══ Data provided ══

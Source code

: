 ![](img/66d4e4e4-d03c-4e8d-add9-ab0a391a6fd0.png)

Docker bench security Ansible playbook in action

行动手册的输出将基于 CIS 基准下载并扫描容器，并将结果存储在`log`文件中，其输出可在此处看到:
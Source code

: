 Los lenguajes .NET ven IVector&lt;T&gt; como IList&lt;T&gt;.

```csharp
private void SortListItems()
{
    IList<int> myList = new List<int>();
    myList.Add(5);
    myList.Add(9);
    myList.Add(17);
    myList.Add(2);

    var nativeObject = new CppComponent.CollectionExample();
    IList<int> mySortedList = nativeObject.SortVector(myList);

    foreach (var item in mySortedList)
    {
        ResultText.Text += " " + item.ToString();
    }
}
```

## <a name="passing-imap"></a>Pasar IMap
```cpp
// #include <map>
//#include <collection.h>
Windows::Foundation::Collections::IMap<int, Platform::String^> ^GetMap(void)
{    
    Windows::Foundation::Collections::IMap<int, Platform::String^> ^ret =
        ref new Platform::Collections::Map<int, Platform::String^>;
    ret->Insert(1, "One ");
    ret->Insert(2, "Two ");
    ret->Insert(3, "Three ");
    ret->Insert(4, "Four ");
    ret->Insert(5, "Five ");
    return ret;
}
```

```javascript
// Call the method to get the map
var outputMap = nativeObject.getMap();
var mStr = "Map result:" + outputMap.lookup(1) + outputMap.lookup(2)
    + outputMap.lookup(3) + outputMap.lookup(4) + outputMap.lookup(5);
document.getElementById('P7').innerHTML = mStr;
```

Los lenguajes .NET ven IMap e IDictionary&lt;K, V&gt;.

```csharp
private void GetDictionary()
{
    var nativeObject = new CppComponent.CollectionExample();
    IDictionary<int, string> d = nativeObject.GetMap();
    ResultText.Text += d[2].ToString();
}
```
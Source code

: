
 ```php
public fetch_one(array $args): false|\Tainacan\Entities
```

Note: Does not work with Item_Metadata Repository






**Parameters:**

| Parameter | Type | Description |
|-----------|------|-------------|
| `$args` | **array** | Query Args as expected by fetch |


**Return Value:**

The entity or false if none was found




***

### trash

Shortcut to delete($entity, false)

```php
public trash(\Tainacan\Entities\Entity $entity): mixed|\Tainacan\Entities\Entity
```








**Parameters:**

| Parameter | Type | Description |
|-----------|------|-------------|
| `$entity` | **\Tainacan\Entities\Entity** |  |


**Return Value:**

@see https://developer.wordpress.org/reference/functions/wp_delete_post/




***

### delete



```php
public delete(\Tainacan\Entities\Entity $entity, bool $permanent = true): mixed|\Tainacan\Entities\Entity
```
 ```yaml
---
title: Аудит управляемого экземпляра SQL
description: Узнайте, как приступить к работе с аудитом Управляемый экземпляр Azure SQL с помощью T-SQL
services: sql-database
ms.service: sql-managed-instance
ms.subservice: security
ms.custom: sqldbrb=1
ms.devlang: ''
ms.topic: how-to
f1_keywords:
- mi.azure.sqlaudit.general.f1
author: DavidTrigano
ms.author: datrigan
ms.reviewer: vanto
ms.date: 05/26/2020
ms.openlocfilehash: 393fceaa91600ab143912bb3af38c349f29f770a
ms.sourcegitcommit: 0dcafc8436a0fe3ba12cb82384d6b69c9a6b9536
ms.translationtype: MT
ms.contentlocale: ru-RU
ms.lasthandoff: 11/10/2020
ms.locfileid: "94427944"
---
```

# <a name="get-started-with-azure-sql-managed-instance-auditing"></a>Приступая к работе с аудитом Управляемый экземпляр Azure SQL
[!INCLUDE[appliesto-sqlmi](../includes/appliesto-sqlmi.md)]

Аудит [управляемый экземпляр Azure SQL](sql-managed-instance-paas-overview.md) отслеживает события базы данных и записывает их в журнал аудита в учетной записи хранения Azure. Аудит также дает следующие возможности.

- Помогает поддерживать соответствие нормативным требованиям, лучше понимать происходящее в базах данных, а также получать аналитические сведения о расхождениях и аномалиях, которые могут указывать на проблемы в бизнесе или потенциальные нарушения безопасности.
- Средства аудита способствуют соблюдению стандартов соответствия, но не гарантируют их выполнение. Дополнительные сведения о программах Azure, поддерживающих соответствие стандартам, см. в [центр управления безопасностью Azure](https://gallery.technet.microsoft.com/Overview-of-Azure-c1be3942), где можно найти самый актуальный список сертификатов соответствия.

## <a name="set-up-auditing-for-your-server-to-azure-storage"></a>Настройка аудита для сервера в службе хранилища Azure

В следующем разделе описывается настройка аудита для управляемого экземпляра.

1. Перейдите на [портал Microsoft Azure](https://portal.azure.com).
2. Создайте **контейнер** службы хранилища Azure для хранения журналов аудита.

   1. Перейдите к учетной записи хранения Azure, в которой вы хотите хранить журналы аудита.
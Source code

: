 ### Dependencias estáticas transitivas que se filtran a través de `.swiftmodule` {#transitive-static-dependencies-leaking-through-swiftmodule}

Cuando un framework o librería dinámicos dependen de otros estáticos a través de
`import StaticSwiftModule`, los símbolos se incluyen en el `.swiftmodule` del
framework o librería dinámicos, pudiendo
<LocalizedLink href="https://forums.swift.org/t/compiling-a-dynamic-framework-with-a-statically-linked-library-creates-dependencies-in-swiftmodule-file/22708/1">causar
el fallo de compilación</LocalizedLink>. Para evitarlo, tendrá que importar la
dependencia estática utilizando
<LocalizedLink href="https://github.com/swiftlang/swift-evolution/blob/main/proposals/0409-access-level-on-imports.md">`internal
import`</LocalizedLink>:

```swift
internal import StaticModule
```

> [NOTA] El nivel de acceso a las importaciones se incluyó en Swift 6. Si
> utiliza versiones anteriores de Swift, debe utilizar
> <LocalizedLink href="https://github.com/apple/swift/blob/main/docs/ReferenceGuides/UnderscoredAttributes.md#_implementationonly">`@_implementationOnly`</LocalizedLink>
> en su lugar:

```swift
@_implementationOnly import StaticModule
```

═══

→ **What the exercise asks**:
Return all lines above that mention the word "dependencies".

→ **Response to this task**:
: ### Dependencias estáticas transitivas que se filtran a través de `.swiftmodule` {#transitive-static-dependencies-leaking-through-swiftmodule}
<LocalizedLink href="https://forums.swift.org/t/compiling-a-dynamic-framework-with-a-statically-linked-library-creates-dependencies-in-swiftmodule-file/22708/1">causar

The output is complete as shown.